When a young man named Isaac H. Charles arrived in yellow-fever-ravaged New Orleans in 1847, he did not, as one might expect, try to avoid the deadly disease, which killed as many as half of its victims at the time. He welcomed yellow fever—and, more importantly, the lifelong immunity he would have if he survived it. Luckily, he did. “It is with great pleasure,” he wrote to his cousin, “that I am able to tell you with certainty, that both [my brother] Dick & I are acclimated.”
For men like Charles, “acclimation,” to use the language of the time, was not so much a choice. It was the so-called “baptism of citizenship,” the key to entry to New Orleans society. Without immunity to yellow fever, newcomers would have difficulty finding a place to live, a job, a bank loan, and a wife. Employers were loath to train an employee who might succumb to an outbreak. Fathers were hesitant to marry their daughters to husbands who might die. The disease is caused by a virus spread through mosquito bites, and it causes chills, aches, vomiting, and sometimes jaundice, which gives yellow fever its name. The people of 19th-century New Orleans did not fully understand the biology of the disease, of course, but they noticed that their fellow residents seemed to become immune after a first bout. Thus, even the president of the New Orlean’s Board of Health once proclaimed in a speech, “The VALUE OF ACCLIMATION IS WORTH THE RISK!”
When yellow fever swept through New Orleans two centuries before our current pandemic, it made immunity a form of privilege—one so valuable, it was worth risking death to obtain.

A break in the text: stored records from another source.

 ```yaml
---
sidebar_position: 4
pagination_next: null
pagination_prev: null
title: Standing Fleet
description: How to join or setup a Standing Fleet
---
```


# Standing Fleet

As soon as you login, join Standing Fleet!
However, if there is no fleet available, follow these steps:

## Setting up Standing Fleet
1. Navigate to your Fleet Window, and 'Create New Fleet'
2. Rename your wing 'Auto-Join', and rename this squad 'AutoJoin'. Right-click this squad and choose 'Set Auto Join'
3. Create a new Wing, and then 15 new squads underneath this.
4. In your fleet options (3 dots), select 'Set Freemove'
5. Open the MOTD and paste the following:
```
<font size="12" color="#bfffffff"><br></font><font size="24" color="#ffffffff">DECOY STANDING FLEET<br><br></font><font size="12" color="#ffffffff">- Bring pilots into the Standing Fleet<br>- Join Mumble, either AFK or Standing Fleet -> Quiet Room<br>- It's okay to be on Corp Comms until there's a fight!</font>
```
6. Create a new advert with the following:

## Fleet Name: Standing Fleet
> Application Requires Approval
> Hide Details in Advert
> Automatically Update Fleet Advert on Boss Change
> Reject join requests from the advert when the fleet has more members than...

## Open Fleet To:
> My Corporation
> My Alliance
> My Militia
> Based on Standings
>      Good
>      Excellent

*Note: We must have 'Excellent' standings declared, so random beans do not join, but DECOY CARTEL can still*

The outbreaks exacerbated existing forms of inequality too. New immigrants to the city disproportionately bore the risks of acclimation to yellow fever, eager as they were to find jobs. (The wealthy, meanwhile, emptied out of the city during summer yellow-fever season.) Enslaved people who were acclimated were worth 25 percent more—their suffering turned into financial benefit for their owners. “Diseases lay bare who belongs in society and who does not,” says Kathryn Olivarius, a Stanford historian who studies yellow fever in the antebellum South.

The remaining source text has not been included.